Potatoes and carrots are FODMAP free foods. Enjoy according to your appetite.
Garlic-infused oil is a popular way to add low FODMAP garlic flavor on the low FODMAP diet. My current favorite is Colavita Roasted Garlic Olive Oil (technically a garlic-flavored oil) that Monash University has confirmed to be low FODMAP. Learn more about why garlic-infused oil is okay in my Low FODMAP Garlic and Onion Substitutes post.
Instructions
To make this slow cooker roast, simply:
Step 1: Pat the beef roast dry with paper towels. Season the beef roast with salt.
Step 2: Heat oil in a large skillet over medium-high heat. Once the skillet is hot, sear the roast on all sides (about 2 minutes each) to help lock in moisture and flavor. Remove from heat.
Step 3: Place potatoes and carrots in the bottom a slow cooker.
Step 4: Transfer beef roast and any remaining oil (for added flavor) to the slow cooker, placing the roast on top of the veggies.
Step 5: Add rosemary and thyme, sprinkling evenly onto the top of the roast
Step 6: Cover and cook for 7-8 hours on low or until roast is fork-tender.
Step 7: Remove roast and shred or slice as desired. Using a slotted spoon, remove veggies. Either discard the remaining liquid or add the meat back in and stir to mix.
Serve warm.
Sides
We each have different nutritional needs. Consider serving this low FODMAP slow cooker pot roast with:
- A simple lettuce salad with low FODMAP lemon vinaigrette
- A side of low FODMAP fruit. Strawberries, grapes, and oranges are FODMAP-free options.
- A glass of low FODMAP milk, like lactose-free cow's milk or almond milk
Condiments
Enjoy this pot roast plain, or serve it with low FODMAP ketchup or barbecue sauce. The following are certified low FODMAP options:
- Fody Foods Low FODMAP Ketchup
- Fody Foods Low FODMAP Barbecue Sauce
Similar recipes
- Low FODMAP Beef Stew (Slow Cooker or Instant Pot)
- Low FODMAP Carnitas (Slow Cooker)
- Low FODMAP Lemon Roasted Chicken
Recipe
Low FODMAP Slow Cooker Pot Roast
- Total Time: 8 hours 15 minutes
- Yield: 6 1x
- Diet: Low Lactose
Description
This low FODMAP Slow Cooker Pot Roast recipe is a classic comfort food made crockpot-friendly. Just 8 ingredients and 15 minutes of prep!
Ingredients
- 2 ½ cups baby potatoes
- 2 ½ cups sliced carrots (about 5 medium), cut into ¾-inch coins
- 2 tablespoons garlic-infused olive oil
- 2 to 2 ½ pounds beef chuck roast
- ½ teaspoon salt
- 1 teaspoon dried rosemary
- 1 teaspoon dried thyme
Instructions
- Pat the beef roast dry with paper towels. Season the beef roast with salt.
- Heat oil in a large skillet over medium-high heat.

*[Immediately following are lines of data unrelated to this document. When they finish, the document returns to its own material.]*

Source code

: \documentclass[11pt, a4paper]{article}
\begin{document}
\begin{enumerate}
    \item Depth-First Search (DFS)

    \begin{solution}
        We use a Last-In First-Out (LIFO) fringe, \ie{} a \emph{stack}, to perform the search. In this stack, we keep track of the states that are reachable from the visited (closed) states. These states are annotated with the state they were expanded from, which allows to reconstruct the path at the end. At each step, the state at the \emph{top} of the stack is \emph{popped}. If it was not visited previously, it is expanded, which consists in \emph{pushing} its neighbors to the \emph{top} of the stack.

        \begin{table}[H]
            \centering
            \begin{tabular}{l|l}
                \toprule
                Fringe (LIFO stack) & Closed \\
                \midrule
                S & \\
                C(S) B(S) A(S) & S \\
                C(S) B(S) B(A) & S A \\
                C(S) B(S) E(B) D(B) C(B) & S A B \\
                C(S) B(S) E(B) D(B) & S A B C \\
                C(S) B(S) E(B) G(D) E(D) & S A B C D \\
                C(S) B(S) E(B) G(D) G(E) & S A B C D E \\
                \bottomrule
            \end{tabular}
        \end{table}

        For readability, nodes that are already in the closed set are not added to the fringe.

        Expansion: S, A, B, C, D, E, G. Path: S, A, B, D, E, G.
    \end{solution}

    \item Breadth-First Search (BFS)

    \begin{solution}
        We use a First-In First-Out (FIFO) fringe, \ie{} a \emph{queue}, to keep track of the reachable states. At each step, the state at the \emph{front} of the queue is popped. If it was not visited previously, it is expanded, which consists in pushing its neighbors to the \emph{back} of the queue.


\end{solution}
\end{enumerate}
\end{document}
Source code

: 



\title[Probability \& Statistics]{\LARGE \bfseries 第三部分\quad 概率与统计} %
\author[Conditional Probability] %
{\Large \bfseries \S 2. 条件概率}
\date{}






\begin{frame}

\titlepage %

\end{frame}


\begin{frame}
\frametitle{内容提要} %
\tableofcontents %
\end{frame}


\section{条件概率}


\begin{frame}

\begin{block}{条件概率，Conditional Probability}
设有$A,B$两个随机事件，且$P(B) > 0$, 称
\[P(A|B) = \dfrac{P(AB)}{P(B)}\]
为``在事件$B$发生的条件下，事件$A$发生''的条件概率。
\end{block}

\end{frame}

Once the skillet is hot, sear the roast on all sides (about 2 minutes each) to help lock in moisture and flavor. Remove from heat.
- Place potatoes and carrots in the bottom a slow cooker.
- Transfer beef roast and any remaining oil (for added flavor) to the slow cooker, placing the roast on top of the veggies.
- Add rosemary and thyme, sprinkling evenly onto the top of the roast.
- Cover and cook for 7-8 hours on low or until roast is fork-tender.
- Remove roast and shred or slice as desired. Using a slotted spoon, remove veggies. Either discard the remaining liquid or add the meat back in and stir to mix.
- Serve warm.
- Prep Time: 15 minutes
- Cook Time: 8 hours
- Category: Main Dish
- Method: Slow Cooker
- Cuisine: American
Jennifer says
I love this recipe! This is really delicious and there is no need to add liquid! That was a first for me and I’m pleasantly surprised.
I did remove the vegetables after 4 hours. They were perfect at that time. The meat turned out tender and moist after 8 hours on low and the flavor is wonderful!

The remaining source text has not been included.